# [Work request]
Where "eerste" occurs in a line of the entries below, copy that line.

# [Material to process]
____________

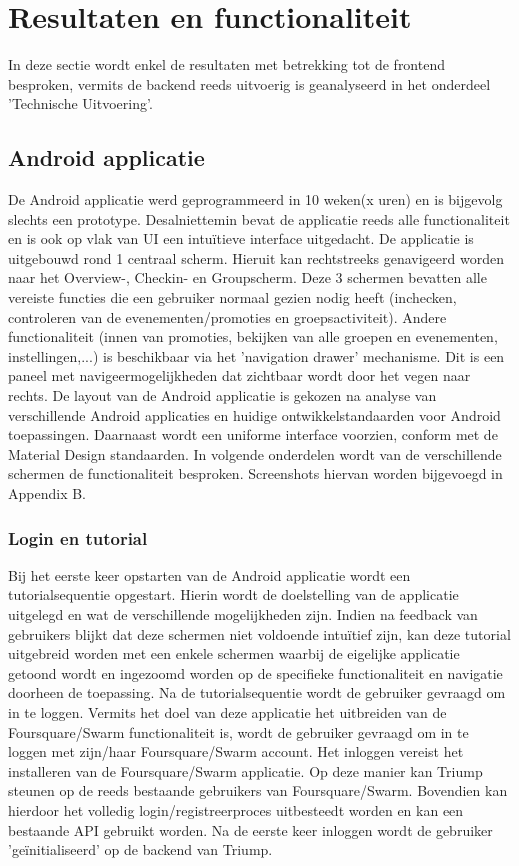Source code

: 
\chapter{Resultaten en functionaliteit}
In deze sectie wordt enkel de resultaten met betrekking tot de frontend besproken, vermits de backend reeds uitvoerig is geanalyseerd in het onderdeel 'Technische Uitvoering'.
\section{Android applicatie}
De Android applicatie werd geprogrammeerd in 10 weken(x uren) en is bijgevolg slechts een prototype. Desalniettemin bevat de applicatie reeds alle functionaliteit en is ook op vlak van UI een intuïtieve interface uitgedacht.
De applicatie is uitgebouwd rond 1 centraal scherm. Hieruit kan rechtstreeks genavigeerd worden naar het Overview-, Checkin- en Groupscherm. Deze 3 schermen bevatten alle vereiste functies die een gebruiker normaal gezien nodig heeft (inchecken, controleren van de evenementen/promoties en groepsactiviteit). Andere functionaliteit (innen van promoties, bekijken van alle groepen en evenementen, instellingen,...) is beschikbaar via het 'navigation drawer' mechanisme. Dit is een paneel met navigeermogelijkheden dat zichtbaar wordt door het vegen naar rechts. De layout van de Android applicatie is gekozen na analyse van verschillende Android applicaties en huidige ontwikkelstandaarden voor Android toepassingen. Daarnaast wordt een uniforme interface voorzien, conform met de Material Design standaarden. In volgende onderdelen wordt van de verschillende schermen de functionaliteit besproken. Screenshots hiervan worden bijgevoegd in Appendix B.
\subsection{Login en tutorial} %
Bij het eerste keer opstarten van de Android applicatie wordt een tutorialsequentie opgestart. Hierin wordt de doelstelling van de applicatie uitgelegd en wat de verschillende mogelijkheden zijn. Indien na feedback van gebruikers blijkt dat deze schermen niet voldoende intuïtief zijn, kan deze tutorial uitgebreid worden met een enkele schermen waarbij de eigelijke applicatie getoond wordt en ingezoomd worden op de specifieke functionaliteit en navigatie doorheen de toepassing. 
Na de tutorialsequentie wordt de gebruiker gevraagd om in te loggen. Vermits het doel van deze applicatie het uitbreiden van de Foursquare/Swarm functionaliteit is, wordt de gebruiker gevraagd om in te loggen met zijn/haar Foursquare/Swarm account. Het inloggen vereist het installeren van de Foursquare/Swarm applicatie. Op deze manier kan Triump steunen op de reeds bestaande gebruikers van Foursquare/Swarm. Bovendien kan hierdoor het volledig login/registreerproces uitbesteedt worden en kan een bestaande API gebruikt worden.
Na de eerste keer inloggen wordt de gebruiker 'geïnitialiseerd' op de backend van Triump.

____________

# [Output for this task]
Bij het eerste keer opstarten van de Android applicatie wordt een tutorialsequentie opgestart. Hierin wordt de doelstelling van de applicatie uitgelegd en wat de verschillende mogelijkheden zijn. Indien na feedback van gebruikers blijkt dat deze schermen niet voldoende intuïtief zijn, kan deze tutorial uitgebreid worden met een enkele schermen waarbij de eigelijke applicatie getoond wordt en ingezoomd worden op de specifieke functionaliteit en navigatie doorheen de toepassing. 
Na de eerste keer inloggen wordt de gebruiker 'geïnitialiseerd' op de backend van Triump.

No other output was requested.